_DATASET EXCERPTS_
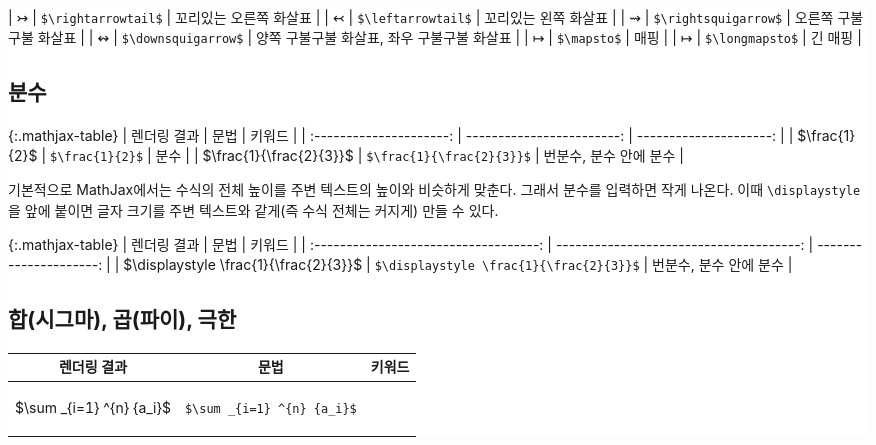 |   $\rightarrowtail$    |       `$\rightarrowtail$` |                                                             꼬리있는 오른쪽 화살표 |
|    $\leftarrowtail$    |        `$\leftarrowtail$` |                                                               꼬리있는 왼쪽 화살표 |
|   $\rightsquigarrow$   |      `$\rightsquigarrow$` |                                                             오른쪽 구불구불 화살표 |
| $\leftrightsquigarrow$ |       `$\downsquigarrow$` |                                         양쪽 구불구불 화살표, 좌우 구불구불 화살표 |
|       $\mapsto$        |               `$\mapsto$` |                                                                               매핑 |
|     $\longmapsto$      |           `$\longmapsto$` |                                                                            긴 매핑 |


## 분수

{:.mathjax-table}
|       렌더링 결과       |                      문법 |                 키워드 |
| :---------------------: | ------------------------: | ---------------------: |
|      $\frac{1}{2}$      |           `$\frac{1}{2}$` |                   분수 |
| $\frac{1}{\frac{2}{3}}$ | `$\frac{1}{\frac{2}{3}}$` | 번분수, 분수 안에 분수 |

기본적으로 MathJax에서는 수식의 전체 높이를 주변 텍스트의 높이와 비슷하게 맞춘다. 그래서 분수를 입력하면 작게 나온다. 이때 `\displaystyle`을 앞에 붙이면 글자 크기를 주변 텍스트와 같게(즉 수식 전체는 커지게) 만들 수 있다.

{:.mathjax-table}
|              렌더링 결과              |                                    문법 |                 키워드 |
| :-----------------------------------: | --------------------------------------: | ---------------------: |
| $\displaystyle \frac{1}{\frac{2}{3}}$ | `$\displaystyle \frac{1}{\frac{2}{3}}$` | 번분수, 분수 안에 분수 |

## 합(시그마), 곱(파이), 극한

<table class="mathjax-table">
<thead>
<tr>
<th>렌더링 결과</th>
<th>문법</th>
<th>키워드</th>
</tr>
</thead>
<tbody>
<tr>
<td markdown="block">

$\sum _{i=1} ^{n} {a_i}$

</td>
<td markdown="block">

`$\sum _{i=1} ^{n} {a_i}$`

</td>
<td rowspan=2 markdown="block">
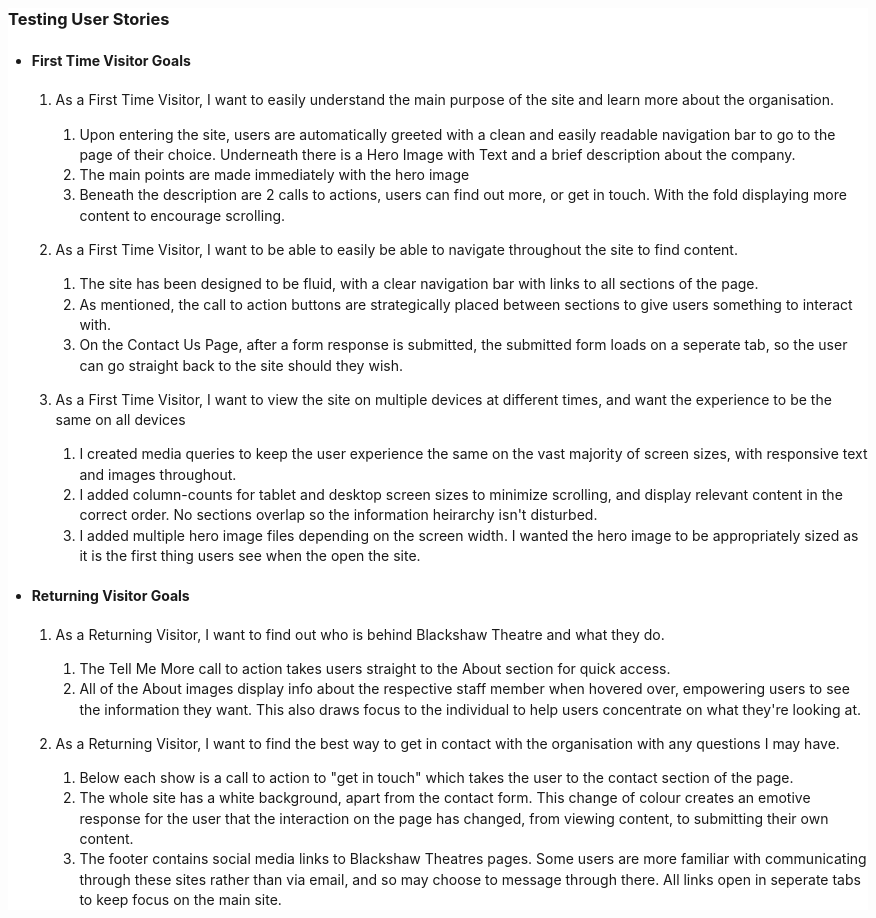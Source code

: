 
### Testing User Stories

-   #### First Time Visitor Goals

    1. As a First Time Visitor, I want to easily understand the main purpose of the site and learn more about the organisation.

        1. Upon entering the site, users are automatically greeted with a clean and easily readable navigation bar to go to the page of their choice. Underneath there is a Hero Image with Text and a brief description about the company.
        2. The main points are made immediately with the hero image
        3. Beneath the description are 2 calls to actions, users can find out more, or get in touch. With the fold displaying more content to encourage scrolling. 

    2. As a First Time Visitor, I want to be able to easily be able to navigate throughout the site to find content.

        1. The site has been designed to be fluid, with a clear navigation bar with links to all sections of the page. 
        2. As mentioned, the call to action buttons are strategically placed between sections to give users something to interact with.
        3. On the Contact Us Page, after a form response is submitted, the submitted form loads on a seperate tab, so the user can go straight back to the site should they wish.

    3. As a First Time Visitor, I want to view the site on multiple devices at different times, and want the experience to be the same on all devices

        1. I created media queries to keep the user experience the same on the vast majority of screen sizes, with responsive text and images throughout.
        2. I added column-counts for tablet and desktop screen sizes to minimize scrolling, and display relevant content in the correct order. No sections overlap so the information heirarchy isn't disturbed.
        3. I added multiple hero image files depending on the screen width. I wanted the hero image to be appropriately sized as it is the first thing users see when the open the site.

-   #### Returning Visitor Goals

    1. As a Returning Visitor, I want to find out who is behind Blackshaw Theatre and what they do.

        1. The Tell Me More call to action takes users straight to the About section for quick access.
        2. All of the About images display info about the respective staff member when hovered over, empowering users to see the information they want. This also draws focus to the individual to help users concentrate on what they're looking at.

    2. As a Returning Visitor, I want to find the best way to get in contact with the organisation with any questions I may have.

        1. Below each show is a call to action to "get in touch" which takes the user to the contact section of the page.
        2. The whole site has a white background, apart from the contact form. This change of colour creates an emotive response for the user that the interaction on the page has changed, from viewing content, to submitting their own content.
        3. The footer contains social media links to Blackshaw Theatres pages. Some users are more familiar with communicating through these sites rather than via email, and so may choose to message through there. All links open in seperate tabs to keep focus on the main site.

_TASK DETAILS_
Your answer should be every line above that contains the word "description".

_EXERCISE RESULT_
        1. Upon entering the site, users are automatically greeted with a clean and easily readable navigation bar to go to the page of their choice. Underneath there is a Hero Image with Text and a brief description about the company.
        3. Beneath the description are 2 calls to actions, users can find out more, or get in touch. With the fold displaying more content to encourage scrolling. 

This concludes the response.